EnergyHub is a 25-employee, VC-funded smart grid startup with offices near Brooklyn's scenic Gowanus canal, "the only body of water in the world that is 90 percent guns." (That quote is from Jonathan Lethem's book, Motherless Brooklyn.)
EnergyHub's home energy networking products aim to give the residential energy consumer control and insight into their energy usage. That's the high-level aim. The actual implementation of that comes in the form of a touchscreen dashboard that is wirelessly connected to a thermostat replacement, mesh-networked plugs and electrical strips along with a wireless controller and internet interface.
EnergyHub designs the hardware and writes the software for the product suite. These products need to be easy to operate and offer maximum consumer friendliness or face a very short "mean time to kitchen drawer." To prevent that from happening, the product line from EnergyHub needs to be a "seamless, consumer-friendly chain of products that work just right," and an "ecosystem that works harmoniously," according to EnergyHub CEO Seth Frader-Thompson, who comes to the home energy usage market through a circuitous career path of robotics, laser vision and MEMS.
He calls this undertaking a "totally different realm of customer expectation."
There are a number of firms pursuing the home energy market, including Tendril, Onzo, AlertMe, PassivSystems, Control4 and EcoFactor. However, when it comes to credible companies, the CEO said, "I'd be hard pressed to name five companies in the space."
And obviously only a few of those home energy controller aspirants are going to survive.

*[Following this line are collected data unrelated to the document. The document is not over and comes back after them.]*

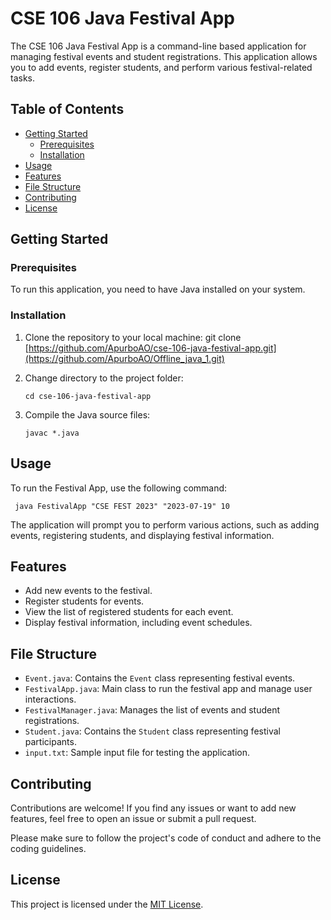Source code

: # CSE 106 Java Festival App

The CSE 106 Java Festival App is a command-line based application for managing festival events and student registrations. This application allows you to add events, register students, and perform various festival-related tasks.

## Table of Contents

- [Getting Started](#getting-started)
  - [Prerequisites](#prerequisites)
  - [Installation](#installation)
- [Usage](#usage)
- [Features](#features)
- [File Structure](#file-structure)
- [Contributing](#contributing)
- [License](#license)

## Getting Started

### Prerequisites

To run this application, you need to have Java installed on your system.

### Installation

1. Clone the repository to your local machine:
      git clone [https://github.com/ApurboAO/cse-106-java-festival-app.git](https://github.com/ApurboAO/Offline_java_1.git)

3. Change directory to the project folder:

       cd cse-106-java-festival-app

4. Compile the Java source files:

       javac *.java

## Usage

To run the Festival App, use the following command:

     java FestivalApp "CSE FEST 2023" "2023-07-19" 10

The application will prompt you to perform various actions, such as adding events, registering students, and displaying festival information.

## Features

- Add new events to the festival.
- Register students for events.
- View the list of registered students for each event.
- Display festival information, including event schedules.

## File Structure

- `Event.java`: Contains the `Event` class representing festival events.
- `FestivalApp.java`: Main class to run the festival app and manage user interactions.
- `FestivalManager.java`: Manages the list of events and student registrations.
- `Student.java`: Contains the `Student` class representing festival participants.
- `input.txt`: Sample input file for testing the application.

## Contributing

Contributions are welcome! If you find any issues or want to add new features, feel free to open an issue or submit a pull request.

Please make sure to follow the project's code of conduct and adhere to the coding guidelines.

## License

This project is licensed under the [MIT License](LICENSE).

There are two routes to market in this field. The first is through the utility and working in concert with a smart meter. Utilities anticipate rolling out a subsidized version of this type of product suite to around 25 percent of their customers. This 25 percent comprises those in low-income programs, those with exceptionally high usage and those who sign up for demand response or load control programs. In the U.S., this represents a market of about 40 million households.
The second route to market these companies are pursuing is to reach out directly to consumers through a retail channel and provide a solution in the $100-to-$300 price range. This type of system can help households achieve a 15 percent to 20 percent savings on their electric bill -- so, a consumer with a monthly bill of $100 would save between $180 to $240 a year on their electric bill.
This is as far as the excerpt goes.